Segment Start: Material provided

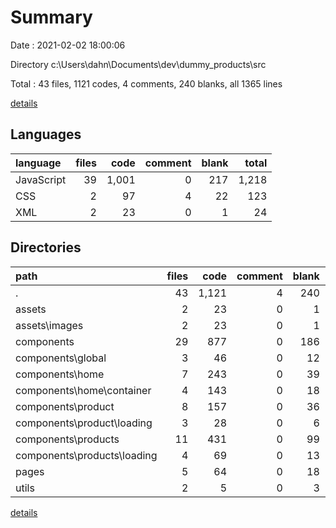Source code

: # Summary

Date : 2021-02-02 18:00:06

Directory c:\Users\dahn\Documents\dev\dummy_products\src

Total : 43 files,  1121 codes, 4 comments, 240 blanks, all 1365 lines

[details](details.md)

## Languages
| language | files | code | comment | blank | total |
| :--- | ---: | ---: | ---: | ---: | ---: |
| JavaScript | 39 | 1,001 | 0 | 217 | 1,218 |
| CSS | 2 | 97 | 4 | 22 | 123 |
| XML | 2 | 23 | 0 | 1 | 24 |

## Directories
| path | files | code | comment | blank | total |
| :--- | ---: | ---: | ---: | ---: | ---: |
| . | 43 | 1,121 | 4 | 240 | 1,365 |
| assets | 2 | 23 | 0 | 1 | 24 |
| assets\images | 2 | 23 | 0 | 1 | 24 |
| components | 29 | 877 | 0 | 186 | 1,063 |
| components\global | 3 | 46 | 0 | 12 | 58 |
| components\home | 7 | 243 | 0 | 39 | 282 |
| components\home\container | 4 | 143 | 0 | 18 | 161 |
| components\product | 8 | 157 | 0 | 36 | 193 |
| components\product\loading | 3 | 28 | 0 | 6 | 34 |
| components\products | 11 | 431 | 0 | 99 | 530 |
| components\products\loading | 4 | 69 | 0 | 13 | 82 |
| pages | 5 | 64 | 0 | 18 | 82 |
| utils | 2 | 5 | 0 | 3 | 8 |

[details](details.md)
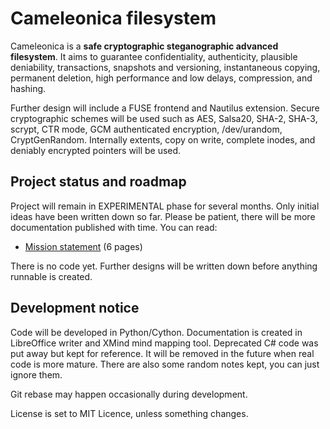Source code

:   Cameleonica filesystem
==========================

Cameleonica is a **safe cryptographic steganographic advanced filesystem**. It aims to guarantee confidentiality, authenticity, plausible deniability, transactions, snapshots and versioning, instantaneous copying, permanent deletion, high performance and low delays, compression, and hashing.

Further design will include a FUSE frontend and Nautilus extension. Secure cryptographic schemes will be used such as AES, Salsa20, SHA-2, SHA-3, scrypt, CTR mode, GCM authenticated encryption, /dev/urandom, CryptGenRandom. Internally extents, copy on write, complete inodes, and deniably encrypted pointers will be used.

  Project status and roadmap
------------------------------

Project will remain in EXPERIMENTAL phase for several months. Only initial ideas have been written down so far. Please be patient, there will be more documentation published with time. You can read:

- [Mission statement](https://github.com/arekbulski/Cameleonica/blob/master/documentation/mission.pdf) (6 pages)

There is no code yet. Further designs will be written down before anything runnable is created. 

  Development notice
----------------------

Code will be developed in Python/Cython. Documentation is created in LibreOffice writer and XMind mind mapping tool. Deprecated C# code was put away but kept for reference. It will be removed in the future when real code is more mature. There are also some random notes kept, you can just ignore them.

Git rebase may happen occasionally during development.

License is set to MIT Licence, unless something changes.

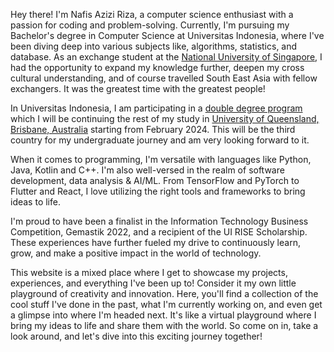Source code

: Hey there! I'm Nafis Azizi Riza, a computer science enthusiast with a passion for coding and problem-solving. Currently, I'm pursuing my Bachelor's degree in Computer Science at Universitas Indonesia, where I've been diving deep into various subjects like, algorithms, statistics, and database. As an exchange student at the [National University of Singapore](https://www.nus.edu.sg/gro/global-programmes/student-exchange/incoming-exchangers), I had the opportunity to expand my knowledge further, deepen my cross cultural understanding, and of course travelled South East Asia with fellow exchangers. It was the greatest time with the greatest people!

In Universitas Indonesia, I am participating in a [double degree program](https://cs.ui.ac.id/sarjana-ilmu-komputer-kelas-internasional/) which I will be continuing the rest of my study in [University of Queensland, Brisbane, Australia](https://www.uq.edu.au/) starting from February 2024. This will be the third country for my undergraduate journey and am very looking forward to it.

When it comes to programming, I'm versatile with languages like Python, Java, Kotlin and C++. I'm also well-versed in the realm of software development, data analysis & AI/ML. From TensorFlow and PyTorch to Flutter and React, I love utilizing the right tools and frameworks to bring ideas to life.

I'm proud to have been a finalist in the Information Technology Business Competition, Gemastik 2022, and a recipient of the UI RISE Scholarship. These experiences have further fueled my drive to continuously learn, grow, and make a positive impact in the world of technology.

This website is a mixed place where I get to showcase my projects, experiences, and everything I've been up to! Consider it my own little playground of creativity and innovation. Here, you'll find a collection of the cool stuff I've done in the past, what I'm currently working on, and even get a glimpse into where I'm headed next. It's like a virtual playground where I bring my ideas to life and share them with the world. So come on in, take a look around, and let's dive into this exciting journey together!
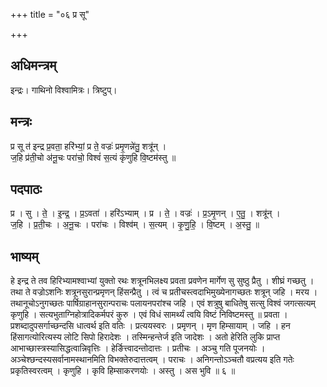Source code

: +++
title = "०६ प्र सू"

+++
## अधिमन्त्रम्
इन्द्रः। गाथिनो विश्वामित्रः। त्रिष्टुप्।

## मन्त्रः
प्र सू त॑ इन्द्र प्र॒वता॒ हरि॑भ्यां॒ प्र ते॒ वज्रः॑ प्रमृ॒णन्ने॑तु॒ शत्रू॑न् ।  
ज॒हि प्र॑ती॒चो अ॑नू॒चः परा॑चो॒ विश्वं॑ स॒त्यं कृ॑णुहि वि॒ष्टम॑स्तु ॥

## पदपाठः
प्र । सु । ते॒ । इ॒न्द्र॒ । प्र॒ऽवता॑ । हरि॑ऽभ्याम् । प्र । ते॒ । वज्रः॑ । प्र॒ऽमृ॒णन् । ए॒तु॒ । शत्रू॑न् ।  
ज॒हि । प्र॒ती॒चः । अ॒नू॒चः । परा॑चः । विश्व॑म् । स॒त्यम् । कृ॒णु॒हि॒ । वि॒ष्टम् । अ॒स्तु॒ ॥

## भाष्यम्
हे इन्द्र ते तव हिरिभ्यामश्वाभ्यां युक्तो रथः शत्रूनभिलक्ष्य प्रवता प्रवणेन मार्गेण सु सुष्ठु प्रैतु । शीघ्रं गच्छतु । तथा ते वज्रोऽशनिः शत्रूनसुरान्प्रमृणन् हिंसन्प्रैतु । त्वं च प्रतीचस्त्वदाभिमुख्येनागच्छतः शत्रून् जहि । मरय । तथानूचोऽनुगच्छतः पार्षिग्राहानसुरान्पराचः पलायनपरांश्च जहि । एवं शत्रुषु बाधितेषु सत्सु विश्वं जगत्सत्यम् कृणुहि । सत्यभुताग्निहोत्रादिकर्मपरं कुरु । एवं विधं सामर्थ्यं त्वयि विष्टं निविष्टमस्तु ॥ प्रवता । प्रशब्दादुपसर्गाच्छन्दसि धात्वर्थ इति वतिः । प्रत्ययस्वरः । प्रमृणन् । मृण हिम्सायाम् । जहि । हन हिंसागत्योरित्यस्य लोटि सिपो हिरादेशः । तस्मिन्हन्तेर्ज इति जादेशः । अतो हेरिति लुकि प्राप्त आभाच्छास्त्रस्यासिद्धत्वान्निवृत्तिः । हेर्ङित्त्वादन्तोदात्तः । प्रतीचः । अञ्चु गति पूजनयोः । अञ्चेश्छन्दस्यसर्वानामस्थानमिति विभक्तेरुदात्तत्वम् । पराचः । अनिगन्तोऽञ्चतौ वप्रत्यय इति गतेः प्रकृतिस्वरत्वम् । कृणुहि । कृवि हिम्साकरणयोः । अस्तु । अस भुवि ॥ ६ ॥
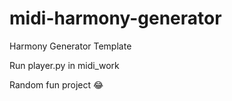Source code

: # midi-harmony-generator
Harmony Generator Template

Run player.py in midi_work

Random fun project 😂
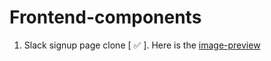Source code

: # Frontend-components

1. Slack signup page clone [ ✅ ]. Here is the [image-preview](https://github.com/techwithmuzzu/front-end-components/blob/main/slack-signup-page/output-img.png?raw=true)
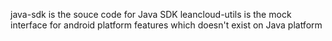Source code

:java-sdk is the souce code for Java SDK
leancloud-utils is the mock interface for android platform features which doesn't exist on Java platform
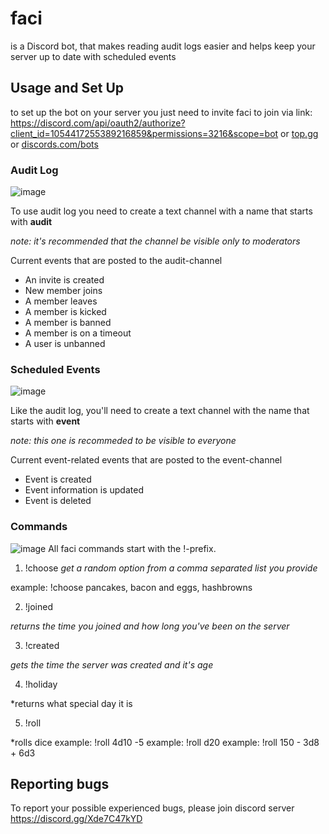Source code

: # faci
is a Discord bot, that makes reading audit logs easier and helps keep your server up to date with scheduled events
## Usage and Set Up
to set up the bot on your server you just need to invite faci to join via link: https://discord.com/api/oauth2/authorize?client_id=1054417255389216859&permissions=3216&scope=bot
or [top.gg](https://top.gg/bot/1054417255389216859) or [discords.com/bots](https://discords.com/bots/bot/1054417255389216859)
### Audit Log
![image](https://user-images.githubusercontent.com/95315272/227977264-113e5aa0-9fc4-48a2-9b8f-449f7875ae65.png)

To use audit log you need to create a text channel with a name that starts with **audit**

*note: it's recommended that the channel be visible only to moderators*

Current events that are posted to the audit-channel
- An invite is created
- New member joins
- A member leaves
- A member is kicked
- A member is banned
- A member is on a timeout
- A user is unbanned
### Scheduled Events
![image](https://user-images.githubusercontent.com/95315272/227977482-0731f7a7-442c-4556-b025-2008c95eff44.png)

Like the audit log, you'll need to create a text channel with the name that starts with **event**

*note: this one is recommeded to be visible to everyone*

Current event-related events that are posted to the event-channel
- Event is created
- Event information is updated
- Event is deleted
### Commands
![image](https://user-images.githubusercontent.com/95315272/227976915-e7385c95-b1d3-40ed-963a-cf5e3841a935.png)
All faci commands start with the !-prefix.
1. !choose 
*get a random option from a comma separated list you provide*

example: !choose pancakes, bacon and eggs, hashbrowns

2. !joined 

*returns the time you joined and how long you've been on the server*

3. !created 

*gets the time the server was created and it's age*

4. !holiday

*returns what special day it is

5. !roll

*rolls dice
example: !roll 4d10 -5
example: !roll d20
example: !roll 150 - 3d8 + 6d3
## Reporting bugs
To report your possible experienced bugs, please join discord server https://discord.gg/Xde7C47kYD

Segment End: Material provided

## Prompt
Whenever a line in the entries holds the word "University", copy that line.

## Written answer
: Hey there! I'm Nafis Azizi Riza, a computer science enthusiast with a passion for coding and problem-solving. Currently, I'm pursuing my Bachelor's degree in Computer Science at Universitas Indonesia, where I've been diving deep into various subjects like, algorithms, statistics, and database. As an exchange student at the [National University of Singapore](https://www.nus.edu.sg/gro/global-programmes/student-exchange/incoming-exchangers), I had the opportunity to expand my knowledge further, deepen my cross cultural understanding, and of course travelled South East Asia with fellow exchangers. It was the greatest time with the greatest people!
In Universitas Indonesia, I am participating in a [double degree program](https://cs.ui.ac.id/sarjana-ilmu-komputer-kelas-internasional/) which I will be continuing the rest of my study in [University of Queensland, Brisbane, Australia](https://www.uq.edu.au/) starting from February 2024. This will be the third country for my undergraduate journey and am very looking forward to it.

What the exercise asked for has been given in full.